Start of Block

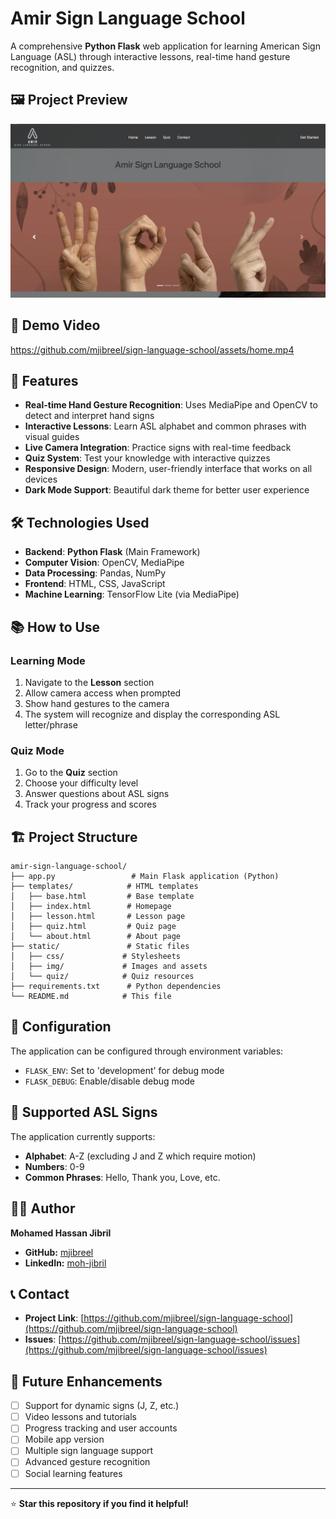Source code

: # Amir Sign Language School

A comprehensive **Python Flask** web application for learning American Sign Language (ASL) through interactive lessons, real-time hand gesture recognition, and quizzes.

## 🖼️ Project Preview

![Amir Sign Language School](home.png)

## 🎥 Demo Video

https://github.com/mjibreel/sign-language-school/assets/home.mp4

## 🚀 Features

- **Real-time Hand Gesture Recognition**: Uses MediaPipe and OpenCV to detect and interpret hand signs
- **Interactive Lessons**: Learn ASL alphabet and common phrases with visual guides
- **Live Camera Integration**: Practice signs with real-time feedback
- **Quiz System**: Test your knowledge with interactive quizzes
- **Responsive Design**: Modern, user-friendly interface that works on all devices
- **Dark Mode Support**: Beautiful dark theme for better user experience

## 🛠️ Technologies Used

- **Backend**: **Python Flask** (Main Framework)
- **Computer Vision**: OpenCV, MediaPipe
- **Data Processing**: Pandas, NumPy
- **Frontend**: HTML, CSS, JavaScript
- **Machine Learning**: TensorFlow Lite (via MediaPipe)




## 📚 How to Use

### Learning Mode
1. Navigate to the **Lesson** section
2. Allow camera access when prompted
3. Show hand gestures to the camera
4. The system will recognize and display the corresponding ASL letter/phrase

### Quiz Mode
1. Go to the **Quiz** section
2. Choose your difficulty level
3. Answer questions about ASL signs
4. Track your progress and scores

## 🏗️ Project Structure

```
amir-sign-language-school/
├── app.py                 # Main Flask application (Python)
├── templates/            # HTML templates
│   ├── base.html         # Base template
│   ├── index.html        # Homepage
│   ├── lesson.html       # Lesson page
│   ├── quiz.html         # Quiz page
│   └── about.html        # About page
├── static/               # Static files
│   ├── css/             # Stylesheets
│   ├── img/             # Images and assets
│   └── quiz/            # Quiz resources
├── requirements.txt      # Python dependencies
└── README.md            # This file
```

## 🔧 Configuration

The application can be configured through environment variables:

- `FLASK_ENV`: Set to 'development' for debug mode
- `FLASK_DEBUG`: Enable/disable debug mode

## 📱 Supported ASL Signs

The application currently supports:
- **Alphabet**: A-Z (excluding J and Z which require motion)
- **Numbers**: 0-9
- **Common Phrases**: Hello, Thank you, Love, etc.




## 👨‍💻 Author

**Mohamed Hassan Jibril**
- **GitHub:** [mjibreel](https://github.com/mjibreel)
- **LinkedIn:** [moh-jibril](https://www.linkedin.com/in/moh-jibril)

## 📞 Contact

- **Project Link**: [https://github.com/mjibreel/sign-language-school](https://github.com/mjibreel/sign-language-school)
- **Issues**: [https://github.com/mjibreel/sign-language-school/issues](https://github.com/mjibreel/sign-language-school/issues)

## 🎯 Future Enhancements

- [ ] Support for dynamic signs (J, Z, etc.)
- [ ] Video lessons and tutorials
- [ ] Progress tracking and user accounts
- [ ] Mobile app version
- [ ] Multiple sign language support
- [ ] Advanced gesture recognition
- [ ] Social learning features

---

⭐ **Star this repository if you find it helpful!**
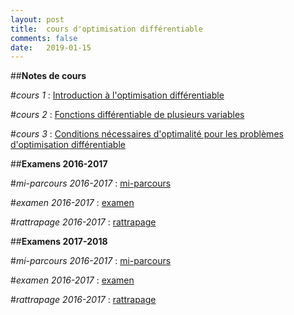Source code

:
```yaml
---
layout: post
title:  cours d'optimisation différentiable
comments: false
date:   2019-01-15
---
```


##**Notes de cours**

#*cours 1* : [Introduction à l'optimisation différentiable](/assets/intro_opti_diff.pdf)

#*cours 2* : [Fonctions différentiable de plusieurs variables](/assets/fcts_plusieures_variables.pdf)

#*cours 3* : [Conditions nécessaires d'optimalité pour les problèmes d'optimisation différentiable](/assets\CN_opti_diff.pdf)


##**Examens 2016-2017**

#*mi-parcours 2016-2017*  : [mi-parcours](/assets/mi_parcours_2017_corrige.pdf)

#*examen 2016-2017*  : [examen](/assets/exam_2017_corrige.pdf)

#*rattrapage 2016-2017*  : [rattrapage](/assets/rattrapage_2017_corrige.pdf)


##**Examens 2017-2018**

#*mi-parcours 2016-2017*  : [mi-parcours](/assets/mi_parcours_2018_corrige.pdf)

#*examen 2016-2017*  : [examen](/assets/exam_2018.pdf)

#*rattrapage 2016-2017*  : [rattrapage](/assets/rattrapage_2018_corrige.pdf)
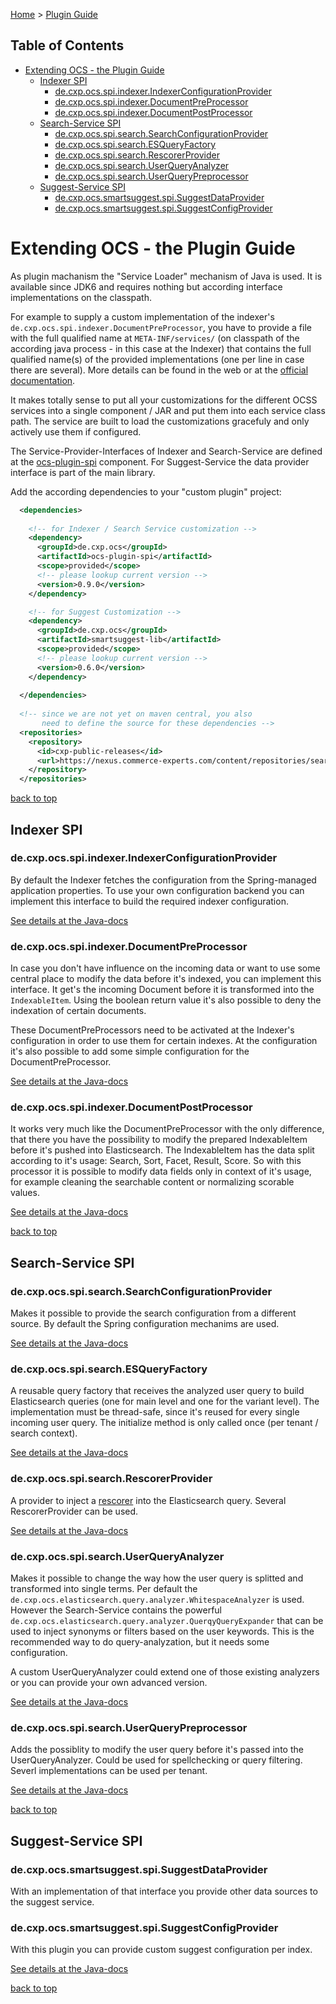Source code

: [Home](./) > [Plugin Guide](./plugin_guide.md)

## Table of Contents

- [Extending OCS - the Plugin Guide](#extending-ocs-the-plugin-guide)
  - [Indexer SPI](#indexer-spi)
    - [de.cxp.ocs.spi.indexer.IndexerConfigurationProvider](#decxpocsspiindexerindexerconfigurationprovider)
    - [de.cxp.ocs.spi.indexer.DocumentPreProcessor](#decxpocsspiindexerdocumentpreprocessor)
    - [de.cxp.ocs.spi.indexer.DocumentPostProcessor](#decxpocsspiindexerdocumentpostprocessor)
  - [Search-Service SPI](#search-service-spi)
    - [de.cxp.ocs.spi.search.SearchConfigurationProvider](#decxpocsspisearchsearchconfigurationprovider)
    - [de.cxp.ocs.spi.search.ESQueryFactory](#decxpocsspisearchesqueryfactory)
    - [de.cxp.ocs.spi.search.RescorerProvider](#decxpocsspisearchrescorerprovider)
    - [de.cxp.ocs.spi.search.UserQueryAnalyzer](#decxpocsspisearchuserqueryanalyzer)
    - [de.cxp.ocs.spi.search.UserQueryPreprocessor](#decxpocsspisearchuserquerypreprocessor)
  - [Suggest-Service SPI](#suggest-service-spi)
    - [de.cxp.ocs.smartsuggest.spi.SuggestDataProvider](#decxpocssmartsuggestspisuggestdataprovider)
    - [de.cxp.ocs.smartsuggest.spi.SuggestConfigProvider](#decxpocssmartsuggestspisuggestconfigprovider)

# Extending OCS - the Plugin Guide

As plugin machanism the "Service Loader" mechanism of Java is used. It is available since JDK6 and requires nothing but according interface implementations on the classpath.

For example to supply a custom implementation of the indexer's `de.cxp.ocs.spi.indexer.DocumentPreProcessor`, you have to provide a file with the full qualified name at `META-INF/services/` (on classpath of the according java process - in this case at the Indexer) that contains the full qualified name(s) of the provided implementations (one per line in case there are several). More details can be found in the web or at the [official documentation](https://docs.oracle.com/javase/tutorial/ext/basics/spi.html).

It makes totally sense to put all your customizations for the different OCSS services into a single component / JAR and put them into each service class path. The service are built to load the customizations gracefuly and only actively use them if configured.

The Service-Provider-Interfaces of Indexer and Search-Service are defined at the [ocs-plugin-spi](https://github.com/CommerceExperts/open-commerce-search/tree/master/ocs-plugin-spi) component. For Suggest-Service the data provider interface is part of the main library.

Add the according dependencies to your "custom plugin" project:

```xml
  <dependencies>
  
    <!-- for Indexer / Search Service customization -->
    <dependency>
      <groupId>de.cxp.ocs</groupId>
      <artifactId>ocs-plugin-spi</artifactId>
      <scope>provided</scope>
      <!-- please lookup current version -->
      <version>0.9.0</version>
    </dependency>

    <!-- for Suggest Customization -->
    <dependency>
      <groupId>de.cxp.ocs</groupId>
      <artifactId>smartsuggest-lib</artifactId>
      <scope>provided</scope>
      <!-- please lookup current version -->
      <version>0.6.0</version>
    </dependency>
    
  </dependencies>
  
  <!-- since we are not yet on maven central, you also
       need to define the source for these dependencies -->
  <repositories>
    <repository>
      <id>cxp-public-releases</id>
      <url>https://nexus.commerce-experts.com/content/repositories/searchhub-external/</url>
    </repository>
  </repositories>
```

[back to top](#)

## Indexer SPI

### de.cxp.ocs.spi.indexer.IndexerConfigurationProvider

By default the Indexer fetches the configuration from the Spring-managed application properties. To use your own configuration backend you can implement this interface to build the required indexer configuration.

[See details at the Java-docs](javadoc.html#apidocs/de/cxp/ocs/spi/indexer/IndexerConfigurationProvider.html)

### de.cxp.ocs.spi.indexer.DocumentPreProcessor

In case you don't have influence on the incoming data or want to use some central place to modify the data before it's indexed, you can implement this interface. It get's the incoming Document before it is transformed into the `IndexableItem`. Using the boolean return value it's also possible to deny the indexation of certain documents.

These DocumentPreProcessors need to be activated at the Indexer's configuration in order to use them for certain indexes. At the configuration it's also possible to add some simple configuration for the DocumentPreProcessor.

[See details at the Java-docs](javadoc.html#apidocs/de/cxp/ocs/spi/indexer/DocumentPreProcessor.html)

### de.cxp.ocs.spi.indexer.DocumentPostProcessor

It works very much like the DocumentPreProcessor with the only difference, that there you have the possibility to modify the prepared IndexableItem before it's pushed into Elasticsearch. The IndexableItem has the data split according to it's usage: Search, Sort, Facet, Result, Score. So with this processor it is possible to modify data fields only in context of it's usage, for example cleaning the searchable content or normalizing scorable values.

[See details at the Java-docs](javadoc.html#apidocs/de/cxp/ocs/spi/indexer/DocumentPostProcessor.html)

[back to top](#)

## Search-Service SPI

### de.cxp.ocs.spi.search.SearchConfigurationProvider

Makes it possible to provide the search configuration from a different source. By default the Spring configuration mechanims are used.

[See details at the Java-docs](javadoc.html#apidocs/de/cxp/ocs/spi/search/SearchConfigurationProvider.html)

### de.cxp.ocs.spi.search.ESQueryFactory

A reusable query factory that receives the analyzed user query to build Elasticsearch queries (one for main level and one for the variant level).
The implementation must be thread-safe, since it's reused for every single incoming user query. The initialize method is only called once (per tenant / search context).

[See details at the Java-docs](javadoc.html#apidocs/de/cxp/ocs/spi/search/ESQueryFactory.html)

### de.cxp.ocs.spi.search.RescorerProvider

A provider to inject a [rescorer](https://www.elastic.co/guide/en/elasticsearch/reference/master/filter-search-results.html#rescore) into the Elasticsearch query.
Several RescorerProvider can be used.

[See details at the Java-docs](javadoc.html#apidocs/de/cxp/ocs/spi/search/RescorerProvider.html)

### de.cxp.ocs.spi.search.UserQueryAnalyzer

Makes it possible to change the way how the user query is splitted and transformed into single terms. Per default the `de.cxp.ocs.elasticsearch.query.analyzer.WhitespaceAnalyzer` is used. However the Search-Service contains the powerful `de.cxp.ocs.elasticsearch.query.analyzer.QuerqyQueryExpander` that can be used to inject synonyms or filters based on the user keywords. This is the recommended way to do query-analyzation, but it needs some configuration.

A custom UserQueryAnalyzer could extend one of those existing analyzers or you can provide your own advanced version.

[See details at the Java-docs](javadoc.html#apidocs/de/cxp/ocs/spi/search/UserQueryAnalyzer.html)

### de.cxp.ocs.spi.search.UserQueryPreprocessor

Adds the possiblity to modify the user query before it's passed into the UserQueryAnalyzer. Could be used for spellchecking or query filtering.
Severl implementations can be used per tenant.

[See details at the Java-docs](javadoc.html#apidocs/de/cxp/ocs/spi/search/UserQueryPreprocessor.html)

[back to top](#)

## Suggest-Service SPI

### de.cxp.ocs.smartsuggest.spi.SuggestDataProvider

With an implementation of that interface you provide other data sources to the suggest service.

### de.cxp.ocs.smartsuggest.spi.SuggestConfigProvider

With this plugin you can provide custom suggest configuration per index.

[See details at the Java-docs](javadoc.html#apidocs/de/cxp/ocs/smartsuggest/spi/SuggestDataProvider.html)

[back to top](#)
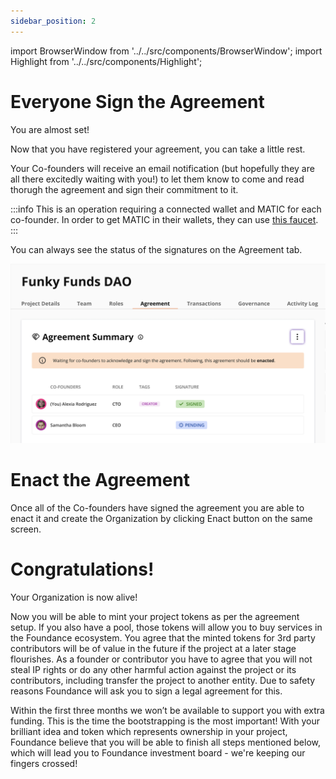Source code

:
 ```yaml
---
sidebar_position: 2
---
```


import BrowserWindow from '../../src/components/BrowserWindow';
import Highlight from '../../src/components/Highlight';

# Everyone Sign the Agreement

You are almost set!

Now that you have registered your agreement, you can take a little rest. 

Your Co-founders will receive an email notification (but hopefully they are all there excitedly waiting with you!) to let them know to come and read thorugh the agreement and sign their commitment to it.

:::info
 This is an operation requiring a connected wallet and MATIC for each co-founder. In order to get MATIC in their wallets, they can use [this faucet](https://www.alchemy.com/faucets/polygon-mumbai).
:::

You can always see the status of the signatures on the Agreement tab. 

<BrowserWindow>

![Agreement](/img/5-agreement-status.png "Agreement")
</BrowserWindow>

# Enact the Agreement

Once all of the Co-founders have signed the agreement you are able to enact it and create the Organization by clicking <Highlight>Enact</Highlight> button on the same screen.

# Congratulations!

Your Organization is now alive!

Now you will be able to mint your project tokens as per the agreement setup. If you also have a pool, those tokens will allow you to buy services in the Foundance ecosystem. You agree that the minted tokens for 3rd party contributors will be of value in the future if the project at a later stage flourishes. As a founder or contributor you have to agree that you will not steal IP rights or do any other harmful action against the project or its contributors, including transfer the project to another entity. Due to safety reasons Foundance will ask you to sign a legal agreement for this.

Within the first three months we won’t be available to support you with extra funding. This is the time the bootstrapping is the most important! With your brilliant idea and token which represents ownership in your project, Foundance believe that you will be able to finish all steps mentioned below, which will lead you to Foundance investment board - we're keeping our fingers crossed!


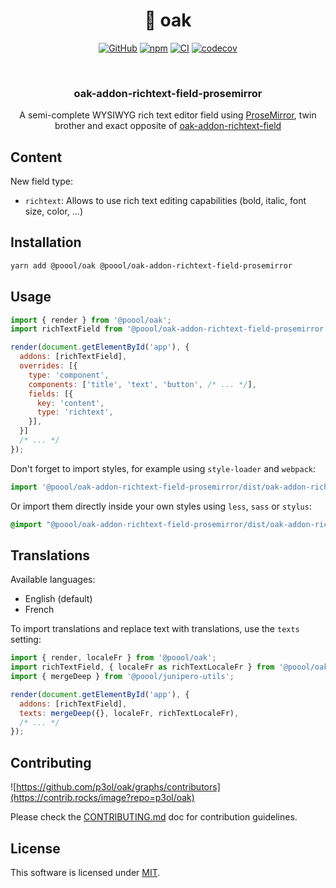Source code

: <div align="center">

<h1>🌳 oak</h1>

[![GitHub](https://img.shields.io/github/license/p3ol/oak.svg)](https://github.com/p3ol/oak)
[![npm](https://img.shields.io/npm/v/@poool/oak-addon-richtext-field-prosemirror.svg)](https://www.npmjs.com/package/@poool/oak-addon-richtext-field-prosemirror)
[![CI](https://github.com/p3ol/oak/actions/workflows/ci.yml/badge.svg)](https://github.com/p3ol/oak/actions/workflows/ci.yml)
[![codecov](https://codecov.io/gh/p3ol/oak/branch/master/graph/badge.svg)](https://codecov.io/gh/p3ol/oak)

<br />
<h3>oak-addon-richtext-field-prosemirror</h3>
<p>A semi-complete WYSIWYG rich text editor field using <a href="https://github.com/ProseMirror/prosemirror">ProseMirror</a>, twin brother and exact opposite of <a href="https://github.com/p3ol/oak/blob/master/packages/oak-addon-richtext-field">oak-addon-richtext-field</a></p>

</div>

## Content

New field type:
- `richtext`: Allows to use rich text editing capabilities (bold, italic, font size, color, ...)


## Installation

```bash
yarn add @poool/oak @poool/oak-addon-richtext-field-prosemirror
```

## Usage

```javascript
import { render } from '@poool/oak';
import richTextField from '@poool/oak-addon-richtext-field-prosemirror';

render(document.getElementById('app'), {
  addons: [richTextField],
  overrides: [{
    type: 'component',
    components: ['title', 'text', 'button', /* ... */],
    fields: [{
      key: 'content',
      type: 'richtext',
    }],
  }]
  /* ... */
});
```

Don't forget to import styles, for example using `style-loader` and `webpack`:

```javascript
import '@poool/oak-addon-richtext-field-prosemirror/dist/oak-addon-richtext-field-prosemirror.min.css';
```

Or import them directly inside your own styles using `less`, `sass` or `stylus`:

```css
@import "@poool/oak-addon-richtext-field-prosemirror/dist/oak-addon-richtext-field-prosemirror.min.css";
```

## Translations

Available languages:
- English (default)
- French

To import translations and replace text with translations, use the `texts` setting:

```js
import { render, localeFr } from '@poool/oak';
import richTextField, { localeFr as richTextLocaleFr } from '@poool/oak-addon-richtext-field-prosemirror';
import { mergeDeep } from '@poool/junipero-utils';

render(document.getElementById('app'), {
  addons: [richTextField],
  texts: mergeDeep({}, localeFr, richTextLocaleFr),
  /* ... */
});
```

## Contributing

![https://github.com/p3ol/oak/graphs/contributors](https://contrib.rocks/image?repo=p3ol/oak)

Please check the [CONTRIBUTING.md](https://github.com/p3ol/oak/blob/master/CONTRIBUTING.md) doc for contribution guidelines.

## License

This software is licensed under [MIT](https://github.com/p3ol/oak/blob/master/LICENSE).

End of Block

Problem details:
Write out exactly the lines that run from the top of the listing above to the line containing "1. Go to the **Quiz** section", both ends included. Omit every picture.

Response box:
Source code

: # Amir Sign Language School

A comprehensive **Python Flask** web application for learning American Sign Language (ASL) through interactive lessons, real-time hand gesture recognition, and quizzes.

## 🖼️ Project Preview

![Amir Sign Language School](home.png)

## 🎥 Demo Video

https://github.com/mjibreel/sign-language-school/assets/home.mp4

## 🚀 Features

- **Real-time Hand Gesture Recognition**: Uses MediaPipe and OpenCV to detect and interpret hand signs
- **Interactive Lessons**: Learn ASL alphabet and common phrases with visual guides
- **Live Camera Integration**: Practice signs with real-time feedback
- **Quiz System**: Test your knowledge with interactive quizzes
- **Responsive Design**: Modern, user-friendly interface that works on all devices
- **Dark Mode Support**: Beautiful dark theme for better user experience

## 🛠️ Technologies Used

- **Backend**: **Python Flask** (Main Framework)
- **Computer Vision**: OpenCV, MediaPipe
- **Data Processing**: Pandas, NumPy
- **Frontend**: HTML, CSS, JavaScript
- **Machine Learning**: TensorFlow Lite (via MediaPipe)




## 📚 How to Use

### Learning Mode
1. Navigate to the **Lesson** section
2. Allow camera access when prompted
3. Show hand gestures to the camera
4. The system will recognize and display the corresponding ASL letter/phrase

### Quiz Mode
1. Go to the **Quiz** section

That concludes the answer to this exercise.